Se me ocurre implantar una suerte de ceremonia iniciática en la que los adultos y los adolescentes escenificásemos la entrega del "testigo de la vida". Una especie de acto simbólico en el que representar el cambio de ciclo de la vida en el ámbito generacional. Un mirarse a los ojos y hacer entrega (por parte de los padres, tutores y demás adultos) de las riendas del sistema. Dirás que eso ya existe. Que la transferencia de los conocimientos necesarios para que los jovenes asuman su futuro rol ya la realiza el sistema educativo. Pero yo voy más allá. No me refiero a la herencia de los datos compendiados, de las citas memorizadas, incluso de las aficiones y pasiones legadas de padres a hijos...me refiero a una fiesta de hermanamiento multigeneracional donde la soberbia, la autosuficiencia y la intelectualidad de los adultos occidentales, infectados con el virus de la rígida impronta patriarcal, queden aparcados para dejar paso a la entrega consciente del testigo.
Confesar que has cometido errores como padre o madre, que el modo en que te 'enseñaron' a educar a tus hijos probablemente no fue el más apropiado, o que en el mejor de los casos, estuvo cojo pues le faltó la parte esencial, el amor, es sin duda un reto para el ego. Y no propongo escenificar un humillante ejercicio de autoflagelación destinado a purgar pecados (por mi culpa, etc...) por medio del dolor físico (para eso ya existen los penitentes en Semana Santa), sino de aceptación del cansancio acumulado en la lucha por encontrar nuestro lugar en el mundo. El cansancio por haber retenido hasta la extenuación el testigo generacional para acabar entregándolo impregnado de la culpa. Un testigo que solo somos capaces de soltar poco antes de que se nos conceda la extrema unción.

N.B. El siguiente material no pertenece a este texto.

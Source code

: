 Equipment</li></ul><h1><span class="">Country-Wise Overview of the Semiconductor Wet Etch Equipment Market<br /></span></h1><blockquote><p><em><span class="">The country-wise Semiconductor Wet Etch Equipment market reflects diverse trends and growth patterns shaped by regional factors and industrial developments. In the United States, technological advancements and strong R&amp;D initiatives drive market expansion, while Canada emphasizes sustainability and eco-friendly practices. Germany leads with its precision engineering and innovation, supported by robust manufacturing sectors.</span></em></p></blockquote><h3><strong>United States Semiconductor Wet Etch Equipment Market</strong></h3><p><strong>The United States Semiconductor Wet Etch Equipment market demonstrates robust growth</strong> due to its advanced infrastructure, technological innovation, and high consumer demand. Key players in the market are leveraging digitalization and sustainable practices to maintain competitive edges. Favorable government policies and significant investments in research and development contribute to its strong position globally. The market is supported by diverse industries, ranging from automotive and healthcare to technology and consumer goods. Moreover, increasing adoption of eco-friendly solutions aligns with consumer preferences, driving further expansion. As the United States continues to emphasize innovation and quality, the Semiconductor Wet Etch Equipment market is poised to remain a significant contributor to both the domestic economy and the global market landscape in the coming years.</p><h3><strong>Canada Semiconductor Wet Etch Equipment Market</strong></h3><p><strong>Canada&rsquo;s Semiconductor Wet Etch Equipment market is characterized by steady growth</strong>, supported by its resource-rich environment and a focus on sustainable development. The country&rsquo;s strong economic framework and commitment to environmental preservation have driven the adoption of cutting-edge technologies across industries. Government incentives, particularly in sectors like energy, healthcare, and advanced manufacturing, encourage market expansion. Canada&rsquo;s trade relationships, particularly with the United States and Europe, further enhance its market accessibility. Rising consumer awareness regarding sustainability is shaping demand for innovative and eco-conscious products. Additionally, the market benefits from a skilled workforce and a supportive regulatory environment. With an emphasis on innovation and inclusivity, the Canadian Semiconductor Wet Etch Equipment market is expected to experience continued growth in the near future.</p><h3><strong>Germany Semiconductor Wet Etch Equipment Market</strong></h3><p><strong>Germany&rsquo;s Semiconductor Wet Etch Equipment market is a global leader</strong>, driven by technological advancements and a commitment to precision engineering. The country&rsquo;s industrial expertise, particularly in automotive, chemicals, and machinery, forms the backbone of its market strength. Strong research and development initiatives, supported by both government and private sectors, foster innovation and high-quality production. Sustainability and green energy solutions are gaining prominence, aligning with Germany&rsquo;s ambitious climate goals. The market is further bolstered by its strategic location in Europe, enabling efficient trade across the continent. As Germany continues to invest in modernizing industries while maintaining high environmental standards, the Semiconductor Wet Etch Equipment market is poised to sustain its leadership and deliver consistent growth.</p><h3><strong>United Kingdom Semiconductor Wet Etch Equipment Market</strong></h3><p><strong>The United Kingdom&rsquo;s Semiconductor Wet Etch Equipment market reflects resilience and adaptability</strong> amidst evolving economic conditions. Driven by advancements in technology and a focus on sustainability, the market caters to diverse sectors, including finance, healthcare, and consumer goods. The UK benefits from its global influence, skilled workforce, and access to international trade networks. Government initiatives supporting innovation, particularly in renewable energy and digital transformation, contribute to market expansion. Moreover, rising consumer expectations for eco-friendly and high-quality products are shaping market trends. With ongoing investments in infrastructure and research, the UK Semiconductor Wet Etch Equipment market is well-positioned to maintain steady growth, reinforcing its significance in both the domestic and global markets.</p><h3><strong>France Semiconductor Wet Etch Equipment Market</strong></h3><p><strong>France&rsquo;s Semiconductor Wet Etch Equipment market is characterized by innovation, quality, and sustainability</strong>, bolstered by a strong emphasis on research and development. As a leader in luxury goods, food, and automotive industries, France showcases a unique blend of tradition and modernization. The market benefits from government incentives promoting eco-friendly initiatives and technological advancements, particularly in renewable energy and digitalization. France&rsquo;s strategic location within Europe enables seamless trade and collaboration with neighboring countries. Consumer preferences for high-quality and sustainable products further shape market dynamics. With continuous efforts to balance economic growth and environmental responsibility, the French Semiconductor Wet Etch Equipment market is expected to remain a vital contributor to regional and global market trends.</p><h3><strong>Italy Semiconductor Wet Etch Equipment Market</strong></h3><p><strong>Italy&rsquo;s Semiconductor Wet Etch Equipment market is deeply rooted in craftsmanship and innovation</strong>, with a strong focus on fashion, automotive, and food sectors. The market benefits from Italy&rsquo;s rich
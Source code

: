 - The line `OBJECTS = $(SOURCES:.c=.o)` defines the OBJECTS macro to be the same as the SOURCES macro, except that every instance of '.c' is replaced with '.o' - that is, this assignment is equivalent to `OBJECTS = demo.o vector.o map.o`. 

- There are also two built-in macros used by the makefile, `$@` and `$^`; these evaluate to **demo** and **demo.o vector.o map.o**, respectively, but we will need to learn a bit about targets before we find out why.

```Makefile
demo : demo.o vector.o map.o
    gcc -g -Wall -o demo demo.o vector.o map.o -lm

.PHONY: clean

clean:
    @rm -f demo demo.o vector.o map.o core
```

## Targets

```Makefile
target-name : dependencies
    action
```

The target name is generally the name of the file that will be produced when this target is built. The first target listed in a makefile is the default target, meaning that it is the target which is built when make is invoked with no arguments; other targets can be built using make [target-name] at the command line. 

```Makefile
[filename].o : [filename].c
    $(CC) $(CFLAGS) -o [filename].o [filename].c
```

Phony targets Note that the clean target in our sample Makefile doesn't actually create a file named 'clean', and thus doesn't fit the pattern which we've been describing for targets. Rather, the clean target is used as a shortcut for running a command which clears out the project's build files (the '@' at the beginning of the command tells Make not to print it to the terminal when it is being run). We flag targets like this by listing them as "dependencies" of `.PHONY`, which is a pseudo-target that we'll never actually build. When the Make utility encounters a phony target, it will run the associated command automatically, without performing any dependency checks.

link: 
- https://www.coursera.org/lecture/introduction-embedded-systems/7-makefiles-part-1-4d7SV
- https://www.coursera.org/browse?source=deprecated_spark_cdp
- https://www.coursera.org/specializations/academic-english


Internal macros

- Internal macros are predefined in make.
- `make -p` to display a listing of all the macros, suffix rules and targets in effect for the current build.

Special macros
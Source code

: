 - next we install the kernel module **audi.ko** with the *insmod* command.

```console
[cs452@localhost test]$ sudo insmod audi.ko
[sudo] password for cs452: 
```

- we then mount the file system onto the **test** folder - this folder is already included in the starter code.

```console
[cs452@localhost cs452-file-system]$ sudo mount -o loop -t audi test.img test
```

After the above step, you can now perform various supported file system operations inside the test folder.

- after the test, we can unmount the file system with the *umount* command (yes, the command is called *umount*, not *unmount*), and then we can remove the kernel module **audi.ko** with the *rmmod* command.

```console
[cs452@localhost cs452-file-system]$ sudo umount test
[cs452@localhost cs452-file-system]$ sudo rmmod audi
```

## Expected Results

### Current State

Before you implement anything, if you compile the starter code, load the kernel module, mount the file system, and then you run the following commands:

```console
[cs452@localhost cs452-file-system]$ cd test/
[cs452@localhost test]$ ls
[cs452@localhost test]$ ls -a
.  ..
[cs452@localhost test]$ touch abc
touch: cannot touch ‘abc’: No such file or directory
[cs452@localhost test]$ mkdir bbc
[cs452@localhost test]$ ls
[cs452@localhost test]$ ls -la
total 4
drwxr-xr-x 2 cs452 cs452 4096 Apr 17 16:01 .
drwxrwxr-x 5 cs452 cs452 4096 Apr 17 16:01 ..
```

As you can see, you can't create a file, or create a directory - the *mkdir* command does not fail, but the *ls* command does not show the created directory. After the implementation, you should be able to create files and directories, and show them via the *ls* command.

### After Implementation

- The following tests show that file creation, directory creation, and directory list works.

Sabemos que detrás de (todas) las máscaras yace el pacífico y armónico Eldorado de la contrafernización de todos los hombres y mujeres, independientemente del color de piel, del sexo, de las creencias y de la edad cronológica que figure en sus documentos de identidad. Invocar a la juventud de Espíritu es aceptar deconstruirse, dar algunos pasos atrás oara revisar el baúl de las vergüenzas reprimidas. Solo así se puede decir sí a la vida sin condiciones, tal como brota, sin importar las arrugas del alma y el cuerpo físico. Sí a la vida en cualquier forma que se muestre, en toda su magnífica diversidad.
Sí a vivir. Sí a convivir. Sí a no esperar nada de la vida, salvo que nos suceda.